In Part I of his book Many Thousands Gone: The First Two Centuries
of Slavery in North America, Ira Berlin discussed the ways Atlantic
Creoles, highly cultured peoples of mixed race, shaped the first generation of
African slaves in mainland North America. Part II moved forward chronologically
and focused on the Creoles’ successors: the plantation generation. Berlin
argued that the plantation institution spread and led to the degradation of black
life in North America. Berlin’s argument focused on the transition from what he
termed societies with slaves into slave societies. He claimed that this
transition differed according to individual situations, and was perhaps most
pronounced in the Chesapeake region and the Lowcountry of South Carolina,
followed by a unique transition in the North. The Lower Mississippi Valley,
according to Berlin, moved in the opposite direction from the other regions:
from a slave society back to a society with slaves. The various forms this
transition embodied, in connection with individual situations, were comparable
to the various effects of the Glorious Revolution on the different colonies.
Atlantic
Creoles permeated societies with slaves, which Berlin defined as societies that
utilize slavery but are not economically and socially dependent upon it as an
institution. Creoles were able to use their social and cultural experience to
better their situation, some to the point of freedom. Their successors were not
so lucky. The next generation worked harder and died earlier. Family life was
nearly non-existent and they were unable to connect to or understand
Christianity, the dominant religion of the white society they found themselves
in. The new generation had little opportunity for their own economic interests,
a privilege common to their Creole predecessors. All of these indicators of
social degradation were reflected in the names they were given by their Planter
or Master.[1]
Planters
transformed the society with slaves into a slave society. Slave societies,
according to Berlin, are societies that rely heavily upon slavery for the stability
of its economic and social structures. These Planters defined race by social
status to a greater extent than had ever been done before. They changed the
landscape, social classes and relationships, and centers of financial
stability. At first, the Planters did not care much about who they enslaved. It was only as Europeans moved Native American
tribes farther and farther inland that slavery began to focus solely on
Africans. Soon the term “Negro” became synonymous with “slave.” What set apart
plantations was its peculiar social order. Nearly one-hundred percent of the
gains went to the Planter and nothing went to the slaves. Masters ran their
plantations according to the “art of domination.” Slaves had to be in awe of their
“metaphorical father,” who incited that awe with systematic and relentless
force.[2]
The
Tobacco Revolution brought about the transition into a slave society in the
Chesapeake region of Virginia and Maryland. Following Nathaniel Bacon’s
rebellion, Planters consolidated their control throughout the region. They
instigated slave codes that made slave status hereditary and restricted slaves’

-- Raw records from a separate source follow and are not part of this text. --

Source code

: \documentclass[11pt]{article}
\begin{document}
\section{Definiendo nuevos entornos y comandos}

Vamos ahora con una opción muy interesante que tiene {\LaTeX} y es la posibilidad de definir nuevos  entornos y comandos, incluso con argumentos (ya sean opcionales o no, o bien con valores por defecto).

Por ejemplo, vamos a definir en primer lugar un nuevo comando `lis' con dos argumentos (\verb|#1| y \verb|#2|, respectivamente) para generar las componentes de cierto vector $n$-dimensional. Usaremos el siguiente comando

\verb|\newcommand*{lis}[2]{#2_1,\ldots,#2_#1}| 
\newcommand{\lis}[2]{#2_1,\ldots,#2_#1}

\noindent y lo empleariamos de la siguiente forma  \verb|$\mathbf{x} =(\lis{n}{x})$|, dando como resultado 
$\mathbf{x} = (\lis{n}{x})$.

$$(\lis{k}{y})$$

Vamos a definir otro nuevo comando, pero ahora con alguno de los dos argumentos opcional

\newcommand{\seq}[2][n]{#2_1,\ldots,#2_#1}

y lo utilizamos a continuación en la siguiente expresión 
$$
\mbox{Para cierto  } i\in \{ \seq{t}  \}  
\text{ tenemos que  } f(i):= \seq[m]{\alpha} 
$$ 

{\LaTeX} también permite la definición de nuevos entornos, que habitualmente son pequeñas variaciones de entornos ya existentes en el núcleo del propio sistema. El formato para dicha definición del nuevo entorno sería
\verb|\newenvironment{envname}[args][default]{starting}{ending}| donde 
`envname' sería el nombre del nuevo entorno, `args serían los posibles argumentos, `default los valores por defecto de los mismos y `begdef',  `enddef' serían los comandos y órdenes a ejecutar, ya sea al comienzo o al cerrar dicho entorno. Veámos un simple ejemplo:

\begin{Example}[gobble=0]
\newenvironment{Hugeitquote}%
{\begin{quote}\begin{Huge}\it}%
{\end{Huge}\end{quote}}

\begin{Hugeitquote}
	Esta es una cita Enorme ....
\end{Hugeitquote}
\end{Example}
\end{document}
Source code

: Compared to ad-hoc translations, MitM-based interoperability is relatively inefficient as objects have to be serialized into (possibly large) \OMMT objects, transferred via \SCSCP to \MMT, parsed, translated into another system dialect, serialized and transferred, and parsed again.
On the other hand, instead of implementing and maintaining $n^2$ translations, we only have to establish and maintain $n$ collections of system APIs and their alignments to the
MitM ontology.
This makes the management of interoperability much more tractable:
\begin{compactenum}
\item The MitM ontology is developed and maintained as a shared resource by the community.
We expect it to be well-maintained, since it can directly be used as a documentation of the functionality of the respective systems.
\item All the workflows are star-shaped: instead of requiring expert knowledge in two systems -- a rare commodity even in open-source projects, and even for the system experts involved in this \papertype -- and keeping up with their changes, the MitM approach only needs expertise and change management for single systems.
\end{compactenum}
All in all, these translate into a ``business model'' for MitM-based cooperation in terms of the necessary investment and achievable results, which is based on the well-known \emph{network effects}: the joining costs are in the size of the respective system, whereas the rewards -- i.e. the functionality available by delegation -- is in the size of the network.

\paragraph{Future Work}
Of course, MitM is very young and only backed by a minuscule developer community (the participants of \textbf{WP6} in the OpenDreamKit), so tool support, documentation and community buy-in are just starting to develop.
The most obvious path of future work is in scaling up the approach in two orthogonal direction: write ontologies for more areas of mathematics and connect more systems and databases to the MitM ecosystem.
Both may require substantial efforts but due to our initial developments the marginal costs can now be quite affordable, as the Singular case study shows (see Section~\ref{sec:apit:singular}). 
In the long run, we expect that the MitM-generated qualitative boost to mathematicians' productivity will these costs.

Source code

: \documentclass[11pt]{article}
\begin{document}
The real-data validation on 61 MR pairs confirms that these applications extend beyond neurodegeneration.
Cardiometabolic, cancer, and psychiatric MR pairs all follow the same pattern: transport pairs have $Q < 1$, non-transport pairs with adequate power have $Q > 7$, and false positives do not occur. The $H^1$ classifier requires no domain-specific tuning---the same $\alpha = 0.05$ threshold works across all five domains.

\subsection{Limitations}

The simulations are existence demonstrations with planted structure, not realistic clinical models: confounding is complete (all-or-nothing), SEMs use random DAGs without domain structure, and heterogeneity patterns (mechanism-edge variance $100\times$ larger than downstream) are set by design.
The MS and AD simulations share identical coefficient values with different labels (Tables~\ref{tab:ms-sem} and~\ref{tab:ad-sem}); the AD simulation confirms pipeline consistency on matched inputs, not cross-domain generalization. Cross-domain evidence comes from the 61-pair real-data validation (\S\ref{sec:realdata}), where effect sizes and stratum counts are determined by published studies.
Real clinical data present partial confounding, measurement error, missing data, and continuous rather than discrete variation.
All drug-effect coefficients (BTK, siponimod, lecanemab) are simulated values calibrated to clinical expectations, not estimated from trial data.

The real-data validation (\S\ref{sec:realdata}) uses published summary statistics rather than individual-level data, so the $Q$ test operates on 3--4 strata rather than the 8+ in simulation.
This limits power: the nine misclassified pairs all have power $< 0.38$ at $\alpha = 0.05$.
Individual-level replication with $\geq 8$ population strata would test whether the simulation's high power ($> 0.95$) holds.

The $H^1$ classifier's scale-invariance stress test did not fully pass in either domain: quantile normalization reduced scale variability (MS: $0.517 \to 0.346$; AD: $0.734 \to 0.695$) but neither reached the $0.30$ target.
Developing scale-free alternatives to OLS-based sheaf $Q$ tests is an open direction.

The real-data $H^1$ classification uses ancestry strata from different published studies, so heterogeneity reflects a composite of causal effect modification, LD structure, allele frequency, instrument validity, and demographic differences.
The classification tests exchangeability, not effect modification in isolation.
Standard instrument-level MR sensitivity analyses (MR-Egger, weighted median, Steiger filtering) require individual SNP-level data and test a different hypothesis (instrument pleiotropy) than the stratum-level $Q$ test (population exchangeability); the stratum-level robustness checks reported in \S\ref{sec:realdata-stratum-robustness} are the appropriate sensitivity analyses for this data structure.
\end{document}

freedoms and prerogatives. The codes created a “mudsill,” which refers to a
hypothetical barrier placing any white person above any black person in any and
every situation. There was little room for ambition, and the once-vital slave
economy withered. Planters imported high numbers of male slaves and stripped
them of their identity, constantly increasing the “apparatus of coercion” to
demoralize the workers. Slaves who worked in Chesapeake plantations experienced
harder work regimens, more days, longer hours, and closer supervision than
their Creole Predecessors.[3]
The
Rice Revolution in the lowlands of South Carolina and Georgia was only a small
step behind the Tobacco Revolution of the Chesapeake. Similar to the situation
in Chesapeake plantations, a rapid increase in demand for rice and indigo led
to increased importation of slaves from the Inland of Africa. Increased
importation led to massive degradation, both of which far surpassed that of the
Chesapeake. The slave society overtook the society with slaves. The lowlands
had a black majority: roughly two-to-one in most areas and as high as
three-to-one in others. Slaves lived in large units and worked the brutal and
tedious cycle of rice and indigo production. Much like their counterparts in
the Chesapeake, slaves in the lowlands lost their identities on the plantation.[4]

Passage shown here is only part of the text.